Trippy PTZ Embedded CodeThe core idea
Part of
the Trippy web pages
Copyright © 2022, Douglas W. Jones, released under the CC by 1.0 license. |
Trippy PTZ Embedded CodeThe core idea
Part of
the Trippy web pages
Copyright © 2022, Douglas W. Jones, released under the CC by 1.0 license. |
The code presented here is written in a C-like notation, while the original code running on the Trippy was written in PIC assembly language. This code is not in any way complete, but rather, it is intended to document the core ideas of the code that ran on the Trippy.
The original code worked well, but note that it was highly optimized, so that the absolute minimum number of machine instructions were involved. As presented here, there are extra if statements that were eliminated in the production code, and there are named temporary variables dedicated to specific purposes where the original code used variables that had other purposes elsewhere.
Also note that this outline does not contain the actual application code that was used on the Trippy to implement the protocol for communicating with a remote computer to set and test the variables that set the goal for pan and tilt moves.
This outline uses physical motor steps to specify both X (tilt) and Y (pan) coordinates with no scale factors.
// table of control vectors for the dual H-bridge controlling each motor
const steptab[] = { 0x8, 0xA, 0x2, 0x6, 0x4, 0x5, 0x1, 0x9 };
Constant tables on the PIC are very strange things because of the Harvard architecture of the processor. They are implemented with a function call that does an indexed jump into an array of return literal instructions.

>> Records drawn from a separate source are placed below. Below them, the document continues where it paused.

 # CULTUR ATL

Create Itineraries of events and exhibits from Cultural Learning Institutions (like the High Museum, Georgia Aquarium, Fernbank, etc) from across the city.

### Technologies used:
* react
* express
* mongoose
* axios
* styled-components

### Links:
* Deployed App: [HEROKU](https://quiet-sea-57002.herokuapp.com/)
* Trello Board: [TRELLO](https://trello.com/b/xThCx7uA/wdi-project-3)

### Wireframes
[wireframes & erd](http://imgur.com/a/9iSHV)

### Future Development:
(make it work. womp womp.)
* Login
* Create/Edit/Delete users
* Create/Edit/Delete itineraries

The step table may make more sense in binary:
1000 1010 0010 0110 0100 0101 0001 1001
From one entry to the next, only one bit changes. This 8-step per cycle pattern gives half-step control of the motor.
// Public variables used in motor control (see documentation of the BT protocol)
uint8_t A; // tilt and pan sensor inputs
uint8_t Ex,Ey; // current tilt and pan velocity
uint8_t Fx,Fy; // current number of 1/500 sec ticks til next tilt or pan step
int16_t G; // number and direction of pan steps remaining in current move
int16_t H; // number and direction of tilt steps remaining in current move
int16_t I; // current pan coordinate
int16_t J; // current tilt coordinate
uint8_t V; // limits maximum velocity, sets number of atable[] entries
int16_t X; // goal pan coordinate
int16_t Y; // goal tilt coordinate
uint8_t atable[]; // acceleration table (stored after Z)
// note atable[V] is ticks per step at maximum velocity.
In the complete version of the code, the 16-bit variables A through Z plus atable[] were stored consecutively and were addressible through the BT protocol as a single array. Here we only defined the variables used for motion and and for E and F, where the high and low bytes of the variable are used separately, they were named separately with subscripts related to the use of the fields.
// Private variables used in motor control uint8_t M1dex; // motor 1 (pan) index, values are 0 to 7 uint8_t M2dex; // motor 2 (tilt) index, values are 0 to 7 uint8_t M1val; // motor 1 (pan) control vector (steptab[M1dex]) uint8_t M2val; // motor 2 (tilt) control vector (steptab[M2dex])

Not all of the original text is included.